Бауэрбеку было лет шестьдесят пять, для преподавания многовато. У него когда-то учился руководитель художественного отдела агентства, и он рассказывал, что родом Бауэрбек из Цинциннати, Огайо, но, как и многие американские художники в то время, лучшие, зрелые годы жизни он провел главным образом в Европе. Такой он был старый, что успел там пообщаться, хоть и не долго, с Джеймсом Уистлером, Генри Джеймсом, Эмилем Золя и Полем Сезанном! Еще он утверждал, что дружил с Гитлером перед первой мировой войной, когда тот был голодающим художником в Вене.

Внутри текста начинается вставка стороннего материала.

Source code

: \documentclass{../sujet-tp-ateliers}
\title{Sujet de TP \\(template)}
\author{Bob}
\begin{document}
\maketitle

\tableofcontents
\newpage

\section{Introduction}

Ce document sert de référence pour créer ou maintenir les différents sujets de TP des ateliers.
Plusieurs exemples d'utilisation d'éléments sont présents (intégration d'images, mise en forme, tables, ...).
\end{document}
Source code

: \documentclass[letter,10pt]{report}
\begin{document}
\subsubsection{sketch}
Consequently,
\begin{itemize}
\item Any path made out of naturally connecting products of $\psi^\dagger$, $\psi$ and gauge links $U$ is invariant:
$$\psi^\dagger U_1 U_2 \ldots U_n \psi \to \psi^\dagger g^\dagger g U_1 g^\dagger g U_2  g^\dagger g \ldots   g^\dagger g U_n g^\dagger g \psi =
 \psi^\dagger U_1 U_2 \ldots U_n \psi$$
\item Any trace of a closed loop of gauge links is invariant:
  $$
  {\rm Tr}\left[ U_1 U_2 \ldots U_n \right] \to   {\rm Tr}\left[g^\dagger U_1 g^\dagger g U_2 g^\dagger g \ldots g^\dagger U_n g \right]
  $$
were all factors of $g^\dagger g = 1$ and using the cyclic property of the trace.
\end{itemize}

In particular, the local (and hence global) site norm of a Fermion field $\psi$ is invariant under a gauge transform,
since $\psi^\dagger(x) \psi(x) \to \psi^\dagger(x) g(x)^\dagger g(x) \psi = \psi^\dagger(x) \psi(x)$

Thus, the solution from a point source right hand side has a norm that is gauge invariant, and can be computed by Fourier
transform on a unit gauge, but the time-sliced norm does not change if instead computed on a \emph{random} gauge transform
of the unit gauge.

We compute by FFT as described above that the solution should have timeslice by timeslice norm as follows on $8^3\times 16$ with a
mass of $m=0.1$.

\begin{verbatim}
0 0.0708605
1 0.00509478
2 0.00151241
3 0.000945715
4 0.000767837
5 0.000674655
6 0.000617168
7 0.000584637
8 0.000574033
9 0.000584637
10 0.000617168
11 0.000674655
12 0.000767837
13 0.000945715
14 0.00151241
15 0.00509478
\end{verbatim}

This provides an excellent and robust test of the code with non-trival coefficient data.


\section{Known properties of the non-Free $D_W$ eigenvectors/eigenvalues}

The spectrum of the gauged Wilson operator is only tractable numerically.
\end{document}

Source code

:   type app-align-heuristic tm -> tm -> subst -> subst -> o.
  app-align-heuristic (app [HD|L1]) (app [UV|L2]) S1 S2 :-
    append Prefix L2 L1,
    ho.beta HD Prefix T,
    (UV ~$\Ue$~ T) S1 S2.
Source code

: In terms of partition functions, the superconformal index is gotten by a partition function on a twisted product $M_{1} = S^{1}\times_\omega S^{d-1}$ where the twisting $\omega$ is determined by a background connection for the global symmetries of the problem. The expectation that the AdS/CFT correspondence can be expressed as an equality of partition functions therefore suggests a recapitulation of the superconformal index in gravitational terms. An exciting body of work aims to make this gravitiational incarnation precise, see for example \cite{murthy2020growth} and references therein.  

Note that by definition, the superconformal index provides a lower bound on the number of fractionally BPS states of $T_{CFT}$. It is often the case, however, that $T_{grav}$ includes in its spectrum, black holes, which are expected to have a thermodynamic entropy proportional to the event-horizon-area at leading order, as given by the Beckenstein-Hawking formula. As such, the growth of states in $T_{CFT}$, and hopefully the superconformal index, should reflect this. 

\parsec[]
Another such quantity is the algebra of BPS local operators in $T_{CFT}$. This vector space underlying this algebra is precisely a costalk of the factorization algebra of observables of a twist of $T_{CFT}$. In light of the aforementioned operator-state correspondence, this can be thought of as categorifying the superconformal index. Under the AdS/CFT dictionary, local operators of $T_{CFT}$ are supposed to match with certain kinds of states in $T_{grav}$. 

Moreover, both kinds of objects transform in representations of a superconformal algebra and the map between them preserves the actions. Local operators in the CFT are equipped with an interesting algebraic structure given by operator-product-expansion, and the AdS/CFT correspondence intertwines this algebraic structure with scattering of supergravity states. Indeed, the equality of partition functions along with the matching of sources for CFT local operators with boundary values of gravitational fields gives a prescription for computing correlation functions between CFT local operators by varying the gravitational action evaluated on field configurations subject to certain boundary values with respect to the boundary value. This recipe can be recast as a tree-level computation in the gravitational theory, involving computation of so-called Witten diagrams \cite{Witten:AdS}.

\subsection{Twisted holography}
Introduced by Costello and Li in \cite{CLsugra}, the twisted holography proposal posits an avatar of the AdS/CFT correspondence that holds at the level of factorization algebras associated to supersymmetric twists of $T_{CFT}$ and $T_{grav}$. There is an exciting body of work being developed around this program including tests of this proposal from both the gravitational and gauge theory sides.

Когда я с ним познакомился, старик Бауэрбек и сам был похож на голодающего художника. Иначе в такие годы не преподавал бы он в Студенческой лиге. Так и не знаю, что с ним потом сталось. Люди приходят – люди уходят.
Мы не стали друзьями. Он перелистывал мои работы и приговаривал – слава Богу, тихо, так что ученики в студии не слышали:
– О, Боже, милый ты мой! Бедный мальчик, кто же это так тебя изуродовал? Может, ты сам?
Я в конце концов спросил его, в чем дело.
– Не уверен, – ответил он, – смогу ли я это выразить словами. – Ему, видно, и правда трудно было выразить свою мысль.
– Прозвучит очень странно, – наконец выговорил он, – но если говорить о технике, ты все умеешь, буквально все. Понимаешь, к чему это я?
– Нет.
– Да и я не совсем. – Он сморщился. – Я вот что думаю: для большого художника очень важно, даже совершенно необходимо как-то примириться с тем, что на полотне он может не все, и суметь найти свои средства выражения. Мне кажется, нас привлекает в серьезной живописи тот дефект, который можно назвать «личностью», а можно даже – «болью».
– Понимаю, – сказал я.
Он успокоился.
– Кажется, и я тоже. Никогда раньше не мог это сформулировать. Интересно, а?
– Но все-таки принимаете вы меня в студию или нет?
– Нет, не принимаю, – ответил он. – Это было бы нечестно и с твоей, и с моей стороны.
Я взбесился.
– Вы отказываете мне по причине какой-то заумной теории, которую только что придумали.
– О нет, нет, – возразил он. – Это я решил еще до всякой теории.